Can I be a stay-at-home mom and still pursue my dream job?
That’s what accusing green numbers on my oven clock tell me as I glance over. With tired eyes, but steady hands, I place the finishing touches on my three-tiered beauty of a cake. Energy is slipping fast—it’s been hours of mixing, frosting, stacking, and decorating—but the masterpiece is finally complete. I slide a firm arm under the bottom of the cake and tuck it safely in the fridge for the night, ready for delivery tomorrow.
Full exhaustion hits. I’m ready to curl up in a heap at the foot of my dishwasher to fall asleep to its soft whir.
A jolting cry cuts through my kitchen as tiny lights dance in a spectrum along the baby monitor. It’s a reminder that first thing in the morning there’ll be battles over breakfast; mid-diaper-change chases; and a procession of toys, books, and trucks to entertain my little boy.

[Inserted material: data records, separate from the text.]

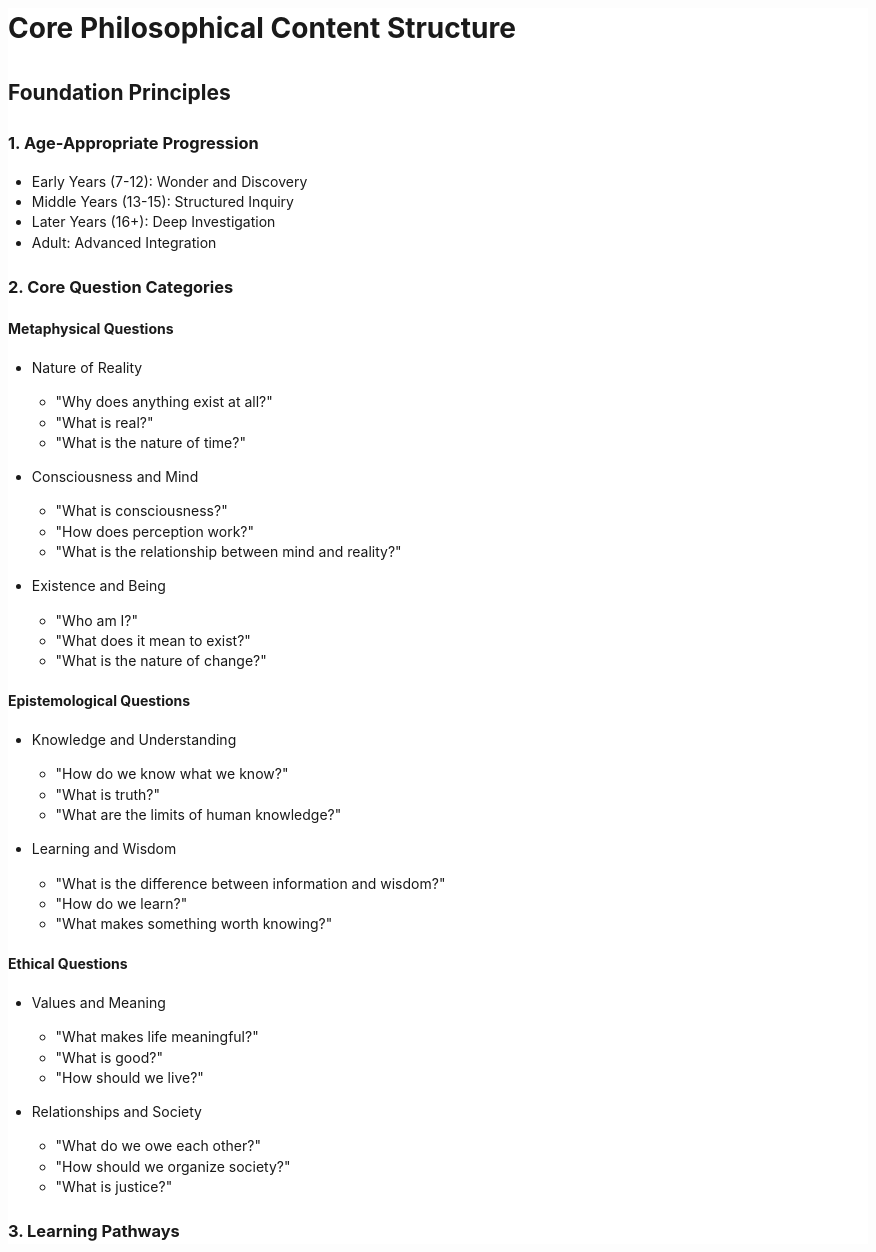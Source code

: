 # Core Philosophical Content Structure

## Foundation Principles

### 1. Age-Appropriate Progression
- Early Years (7-12): Wonder and Discovery
- Middle Years (13-15): Structured Inquiry
- Later Years (16+): Deep Investigation
- Adult: Advanced Integration

### 2. Core Question Categories

#### Metaphysical Questions
- Nature of Reality
  - "Why does anything exist at all?"
  - "What is real?"
  - "What is the nature of time?"
  
- Consciousness and Mind
  - "What is consciousness?"
  - "How does perception work?"
  - "What is the relationship between mind and reality?"

- Existence and Being
  - "Who am I?"
  - "What does it mean to exist?"
  - "What is the nature of change?"

#### Epistemological Questions
- Knowledge and Understanding
  - "How do we know what we know?"
  - "What is truth?"
  - "What are the limits of human knowledge?"

- Learning and Wisdom
  - "What is the difference between information and wisdom?"
  - "How do we learn?"
  - "What makes something worth knowing?"

#### Ethical Questions
- Values and Meaning
  - "What makes life meaningful?"
  - "What is good?"
  - "How should we live?"

- Relationships and Society
  - "What do we owe each other?"
  - "How should we organize society?"
  - "What is justice?"

### 3. Learning Pathways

He doesn’t make any more cries, but that reminder gives me the last push of motivation I need to schlep off to bed next to my husband and claim the small amount of sleep still available to me.
If you were to skim through the Instagram I run for my cake business, you would get a very wrong impression of what running your own small business as a stay-at-home mom is like: A clean and professional lifestyle. Pristine perfection. No evidence of the four days’ worth of dishes piled on my counter, or the stay-in-pajamas-all-day Thursday my little boy and I will have tomorrow because I’ll be too wiped from filling orders to get us properly dressed for the day. No trace of the mom guilt that weaves its way daily throughout my thoughts.
I never thought I’d want to work once I became a mom. I never had any true professional aspirations—until I was six months pregnant and discovered my passion lay in cakes. Since then, the question I’ve struggled to answer every day is this: Can I have my cake and eat it too? Can I be a mom and still work and chase after this dream?
For a long time, I thought the answer was no. During pregnancy, I eagerly awaited our baby’s due date. But I was also keenly aware that a second date approached—one when I would carefully fold up my newfound aspirations and catalog them away in the library of my dreams. I genuinely believed that if I didn’t have to work, then I shouldn’t.
But I’ve long since unraveled that notion in my brain. My whole perception of motherhood has morphed from a strict regimen of dos and don’ts to a relationship of decision making and trust between me, my husband, and God. I realized I have God-given gifts and talents as well as agency to decide how best to employ those both in motherhood and in the professional world. Because I don’t believe that my life’s work outside the home culminated at age 24.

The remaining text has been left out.